Dataset records:
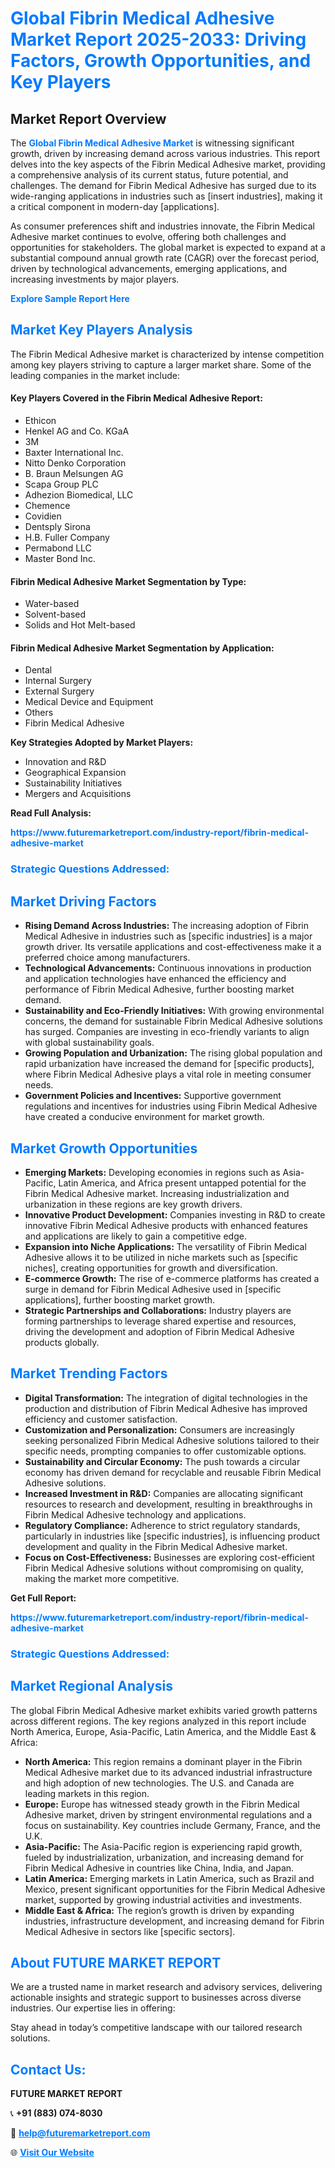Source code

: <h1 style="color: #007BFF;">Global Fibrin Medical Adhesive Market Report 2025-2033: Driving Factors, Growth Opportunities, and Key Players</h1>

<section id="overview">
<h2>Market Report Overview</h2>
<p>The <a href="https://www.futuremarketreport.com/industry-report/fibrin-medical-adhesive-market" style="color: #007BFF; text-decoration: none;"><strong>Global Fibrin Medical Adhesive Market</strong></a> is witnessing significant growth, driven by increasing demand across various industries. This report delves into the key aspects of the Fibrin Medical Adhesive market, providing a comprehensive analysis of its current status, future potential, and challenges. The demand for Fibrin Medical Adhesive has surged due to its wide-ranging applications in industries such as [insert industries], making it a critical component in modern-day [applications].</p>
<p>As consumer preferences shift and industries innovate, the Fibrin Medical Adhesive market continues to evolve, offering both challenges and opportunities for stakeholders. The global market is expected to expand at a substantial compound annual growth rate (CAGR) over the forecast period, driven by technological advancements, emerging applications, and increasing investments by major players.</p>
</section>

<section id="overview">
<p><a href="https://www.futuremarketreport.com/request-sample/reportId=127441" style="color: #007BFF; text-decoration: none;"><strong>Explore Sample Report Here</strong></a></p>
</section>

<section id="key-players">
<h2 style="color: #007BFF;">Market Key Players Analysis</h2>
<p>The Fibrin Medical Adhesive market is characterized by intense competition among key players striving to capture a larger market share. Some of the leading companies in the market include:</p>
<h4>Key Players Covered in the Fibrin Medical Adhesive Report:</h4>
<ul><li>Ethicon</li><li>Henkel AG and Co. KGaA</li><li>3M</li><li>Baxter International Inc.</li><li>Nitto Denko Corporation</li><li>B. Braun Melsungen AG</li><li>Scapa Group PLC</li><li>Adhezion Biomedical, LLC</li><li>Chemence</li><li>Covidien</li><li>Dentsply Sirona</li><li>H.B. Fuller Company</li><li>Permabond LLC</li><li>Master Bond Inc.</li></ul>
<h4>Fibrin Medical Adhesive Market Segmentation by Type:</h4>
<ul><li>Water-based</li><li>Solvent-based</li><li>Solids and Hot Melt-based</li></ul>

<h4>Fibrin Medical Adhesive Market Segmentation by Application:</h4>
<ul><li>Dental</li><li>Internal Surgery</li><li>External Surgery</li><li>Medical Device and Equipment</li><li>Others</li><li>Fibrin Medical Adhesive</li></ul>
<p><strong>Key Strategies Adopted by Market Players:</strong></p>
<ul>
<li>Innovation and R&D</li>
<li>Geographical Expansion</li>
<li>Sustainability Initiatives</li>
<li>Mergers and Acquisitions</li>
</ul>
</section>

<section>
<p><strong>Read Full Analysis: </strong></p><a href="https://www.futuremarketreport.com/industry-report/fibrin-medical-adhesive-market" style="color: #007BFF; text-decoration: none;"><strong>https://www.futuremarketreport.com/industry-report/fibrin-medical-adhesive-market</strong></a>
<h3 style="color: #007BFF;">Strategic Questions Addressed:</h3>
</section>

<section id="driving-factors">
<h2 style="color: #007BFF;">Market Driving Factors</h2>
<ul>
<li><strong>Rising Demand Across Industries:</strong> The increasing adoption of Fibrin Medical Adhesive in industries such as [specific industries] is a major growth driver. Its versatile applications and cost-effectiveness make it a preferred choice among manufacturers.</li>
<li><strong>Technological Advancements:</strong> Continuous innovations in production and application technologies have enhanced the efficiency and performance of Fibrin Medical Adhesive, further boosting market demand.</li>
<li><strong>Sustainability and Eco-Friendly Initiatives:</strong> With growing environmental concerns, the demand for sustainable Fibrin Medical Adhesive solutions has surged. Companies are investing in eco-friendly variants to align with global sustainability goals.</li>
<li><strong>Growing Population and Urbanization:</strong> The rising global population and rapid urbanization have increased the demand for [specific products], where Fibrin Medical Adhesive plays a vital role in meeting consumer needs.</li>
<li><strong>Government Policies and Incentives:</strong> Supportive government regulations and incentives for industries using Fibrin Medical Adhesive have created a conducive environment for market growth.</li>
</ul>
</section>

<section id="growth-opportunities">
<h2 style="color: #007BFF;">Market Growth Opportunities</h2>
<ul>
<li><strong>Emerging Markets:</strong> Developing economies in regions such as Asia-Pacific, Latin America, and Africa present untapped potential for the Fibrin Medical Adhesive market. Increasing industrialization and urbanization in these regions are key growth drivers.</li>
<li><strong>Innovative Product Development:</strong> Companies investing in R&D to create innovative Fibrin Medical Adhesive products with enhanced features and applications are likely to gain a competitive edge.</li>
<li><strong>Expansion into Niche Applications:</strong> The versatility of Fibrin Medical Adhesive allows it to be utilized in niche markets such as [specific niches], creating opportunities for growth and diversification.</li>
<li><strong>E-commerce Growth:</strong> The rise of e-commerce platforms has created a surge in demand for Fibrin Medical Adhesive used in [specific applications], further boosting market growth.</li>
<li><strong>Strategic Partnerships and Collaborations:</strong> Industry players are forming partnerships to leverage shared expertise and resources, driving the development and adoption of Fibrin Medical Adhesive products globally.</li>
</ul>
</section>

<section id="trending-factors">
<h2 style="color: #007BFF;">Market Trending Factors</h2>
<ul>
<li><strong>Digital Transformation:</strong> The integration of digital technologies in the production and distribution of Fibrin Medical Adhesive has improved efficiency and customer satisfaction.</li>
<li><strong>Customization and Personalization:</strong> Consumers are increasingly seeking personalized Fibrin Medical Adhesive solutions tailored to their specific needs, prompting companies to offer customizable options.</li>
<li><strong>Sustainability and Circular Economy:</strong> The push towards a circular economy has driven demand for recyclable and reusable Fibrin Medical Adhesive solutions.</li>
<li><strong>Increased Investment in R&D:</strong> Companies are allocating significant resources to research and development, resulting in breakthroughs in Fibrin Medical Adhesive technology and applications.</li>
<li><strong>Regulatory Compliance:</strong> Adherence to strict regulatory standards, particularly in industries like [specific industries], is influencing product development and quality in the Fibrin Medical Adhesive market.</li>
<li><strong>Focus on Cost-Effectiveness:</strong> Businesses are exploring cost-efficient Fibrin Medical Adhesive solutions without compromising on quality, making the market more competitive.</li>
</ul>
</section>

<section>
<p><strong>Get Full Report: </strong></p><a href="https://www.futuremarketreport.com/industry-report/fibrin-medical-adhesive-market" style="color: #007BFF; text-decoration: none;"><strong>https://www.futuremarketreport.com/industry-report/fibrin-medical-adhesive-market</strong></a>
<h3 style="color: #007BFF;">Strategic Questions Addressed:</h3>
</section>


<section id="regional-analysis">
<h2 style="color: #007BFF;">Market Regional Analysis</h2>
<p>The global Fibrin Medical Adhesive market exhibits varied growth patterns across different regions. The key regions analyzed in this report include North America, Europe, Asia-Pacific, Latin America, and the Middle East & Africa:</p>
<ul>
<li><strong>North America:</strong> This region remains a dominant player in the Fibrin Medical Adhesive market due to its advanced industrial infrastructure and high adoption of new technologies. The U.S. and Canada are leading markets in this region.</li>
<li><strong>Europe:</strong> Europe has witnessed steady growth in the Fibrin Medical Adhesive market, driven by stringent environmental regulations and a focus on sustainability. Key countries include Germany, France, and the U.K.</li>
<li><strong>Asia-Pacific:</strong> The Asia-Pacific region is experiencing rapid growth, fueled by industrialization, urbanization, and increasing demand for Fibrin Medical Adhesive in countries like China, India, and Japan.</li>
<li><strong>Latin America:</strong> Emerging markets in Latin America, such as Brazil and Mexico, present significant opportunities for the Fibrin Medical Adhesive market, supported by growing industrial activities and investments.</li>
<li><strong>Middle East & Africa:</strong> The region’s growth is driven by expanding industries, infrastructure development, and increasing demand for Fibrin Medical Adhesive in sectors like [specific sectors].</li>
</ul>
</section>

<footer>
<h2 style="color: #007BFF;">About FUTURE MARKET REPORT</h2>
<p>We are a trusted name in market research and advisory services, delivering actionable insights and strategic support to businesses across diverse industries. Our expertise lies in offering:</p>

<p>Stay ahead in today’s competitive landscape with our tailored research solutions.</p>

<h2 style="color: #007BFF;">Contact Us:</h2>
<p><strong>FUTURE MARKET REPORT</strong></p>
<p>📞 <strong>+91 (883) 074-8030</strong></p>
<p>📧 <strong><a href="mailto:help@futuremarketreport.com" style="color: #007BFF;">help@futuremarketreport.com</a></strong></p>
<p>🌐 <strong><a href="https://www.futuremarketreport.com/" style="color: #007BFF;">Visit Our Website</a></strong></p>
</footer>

Problem: Give the count of lines in the listing that contain the word "created". No explanation is wanted.

Written answer: 2